The nine-member regents board, which oversees higher education, is appointed by the governor. The regents seem to have a lot of support among legislative leaders.
“I don’t know that I would want them (the Regents) included in that (proposal),” said Senate President Steve Morris, R-Hugoton. Senate Democratic Leader Anthony Hensley of Topeka said the status quo is fine with both boards and he was “befuddled” by the proposal to abolish the regents. The measure will receive a hearing before the House Education Committee.
Bill would put leftover inauguration funds to use
Gov. Sam Brownback is pushing for approval of Senate Bill 67, which would allow incoming governors to donate leftover gubernatorial inauguration funds to a charitable organization.
Before taking office, Brownback had said he wanted leftover funds from his inaugural ball, which raised money through ticket sales and cash contributions from supporters, to go to charity. But state law requires that the money go toward the swearing-in ceremony and upkeep of Cedar Crest, the governor’s residence.
“And I believe those who give their financial support to an inauguration would want the residual funds go to an organization whose mission is to assist Kansans in need of a hand up rather than used to supplement the budget of a governmental agency,” Brownback, a Republican, said in written testimony to the Senate Elections Committee.
Sen. Kelly Kultala, D-Kansas City, quipped that maybe Brownback wanted to donate his leftover funds to the Kansas Arts Commission, which Brownback wants to abolish.
Rules proposed for candidate PSAs
The controversy over elected officeholders running public service announcements, which appear to be self-serving, close to an election has been a running dispute over the past couple of election cycles.

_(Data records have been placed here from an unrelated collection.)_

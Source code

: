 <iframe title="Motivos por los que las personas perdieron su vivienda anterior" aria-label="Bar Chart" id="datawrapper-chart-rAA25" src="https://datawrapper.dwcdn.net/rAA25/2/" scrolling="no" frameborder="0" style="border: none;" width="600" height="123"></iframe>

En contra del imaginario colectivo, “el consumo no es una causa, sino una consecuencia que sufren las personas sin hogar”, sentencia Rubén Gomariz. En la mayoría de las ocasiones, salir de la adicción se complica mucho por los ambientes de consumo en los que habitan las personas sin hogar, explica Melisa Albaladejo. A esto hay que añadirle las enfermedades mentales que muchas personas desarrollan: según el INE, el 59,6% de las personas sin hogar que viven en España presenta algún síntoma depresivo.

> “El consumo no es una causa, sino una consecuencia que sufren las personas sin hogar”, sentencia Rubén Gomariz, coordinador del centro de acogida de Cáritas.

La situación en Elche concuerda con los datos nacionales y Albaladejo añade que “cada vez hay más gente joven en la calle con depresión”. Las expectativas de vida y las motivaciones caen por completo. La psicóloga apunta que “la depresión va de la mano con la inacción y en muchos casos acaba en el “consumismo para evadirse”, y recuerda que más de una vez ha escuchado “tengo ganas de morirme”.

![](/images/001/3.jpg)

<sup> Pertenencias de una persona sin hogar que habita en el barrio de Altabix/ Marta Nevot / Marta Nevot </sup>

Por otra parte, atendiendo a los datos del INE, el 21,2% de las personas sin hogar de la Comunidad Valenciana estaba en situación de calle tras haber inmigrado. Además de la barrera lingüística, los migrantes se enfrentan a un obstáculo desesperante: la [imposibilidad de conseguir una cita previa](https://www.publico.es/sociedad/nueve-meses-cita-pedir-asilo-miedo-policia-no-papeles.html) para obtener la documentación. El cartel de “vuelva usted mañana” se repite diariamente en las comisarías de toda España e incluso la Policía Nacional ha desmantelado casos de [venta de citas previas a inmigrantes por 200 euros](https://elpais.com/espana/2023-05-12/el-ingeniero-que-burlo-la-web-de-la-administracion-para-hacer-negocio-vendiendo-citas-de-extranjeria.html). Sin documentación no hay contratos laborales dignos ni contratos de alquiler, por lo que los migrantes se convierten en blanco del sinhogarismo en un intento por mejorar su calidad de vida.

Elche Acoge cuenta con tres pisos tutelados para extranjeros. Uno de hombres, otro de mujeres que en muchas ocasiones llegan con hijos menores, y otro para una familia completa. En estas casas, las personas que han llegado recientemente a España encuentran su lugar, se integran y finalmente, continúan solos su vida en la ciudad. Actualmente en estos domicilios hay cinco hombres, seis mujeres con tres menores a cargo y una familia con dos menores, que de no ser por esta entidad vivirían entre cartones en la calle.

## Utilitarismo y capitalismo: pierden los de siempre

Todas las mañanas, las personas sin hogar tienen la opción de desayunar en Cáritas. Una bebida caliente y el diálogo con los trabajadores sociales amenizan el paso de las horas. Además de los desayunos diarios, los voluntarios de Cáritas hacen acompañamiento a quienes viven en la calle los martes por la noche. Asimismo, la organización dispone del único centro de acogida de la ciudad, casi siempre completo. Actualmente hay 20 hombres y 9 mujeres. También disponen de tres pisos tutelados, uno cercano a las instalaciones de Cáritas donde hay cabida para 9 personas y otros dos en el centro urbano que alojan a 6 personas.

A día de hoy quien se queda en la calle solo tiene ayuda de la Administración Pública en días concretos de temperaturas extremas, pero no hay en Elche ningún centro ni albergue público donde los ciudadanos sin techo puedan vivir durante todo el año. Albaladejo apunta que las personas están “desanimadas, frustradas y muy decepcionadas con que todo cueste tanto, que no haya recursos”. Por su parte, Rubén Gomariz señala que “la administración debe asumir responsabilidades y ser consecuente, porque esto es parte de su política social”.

Two bills would rein in candidates. Under the measures, neither the candidate, image of the candidate nor the name of the candidate may appear in state agency-sponsored public service announcements or advertisements 60 days prior to the primary or general election in the year his or her name appears on the ballot.
Speaker pushes to prevent filling up state prisons
House Speaker Mike O’Neal, R-Hutchinson, has cautioned legislators about approving legislation that provides incarceration for nonviolent offenses. There are a multitude of such proposals in the hopper, including providing prison time for identity theft and home improvement fraud. With the state prison system nealy full, O’Neal said he would rather prison space be available for violent offenders than nonviolent ones.
• 3:30 p.m. today: Hearing on House Concurrent Resolution 5006, proposed constitutional amendment prohibiting executive branch or judiciary from directing Legislature on appropriations, before House Judiciary Committee, Room 346-South, Capitol.
• 3:30 p.m. Tuesday: Hearing on House Bill 2254, establishing “covenant” marriages, before House Judiciary Committee, 346-South, Capitol.
• 1:30 p.m. Wednesday: Hearing on House Bill 2249, adding bath salts to controlled substances schedule, before House Corrections and Juvenile Justice Committee, Room 144-South, Capitol.
• 1:30 p.m. Wednesday and Thursday: Hearing on House Bill 2218, abortion regulation based on pain to fetus, before House Federal and State Affairs Committee, Room 346-South, Capitol.
• 3:30 p.m. Thursday: Hearing on House Bill 2260, preservation of religious freedom act, before House Judiciary, Room 346-South, Capitol.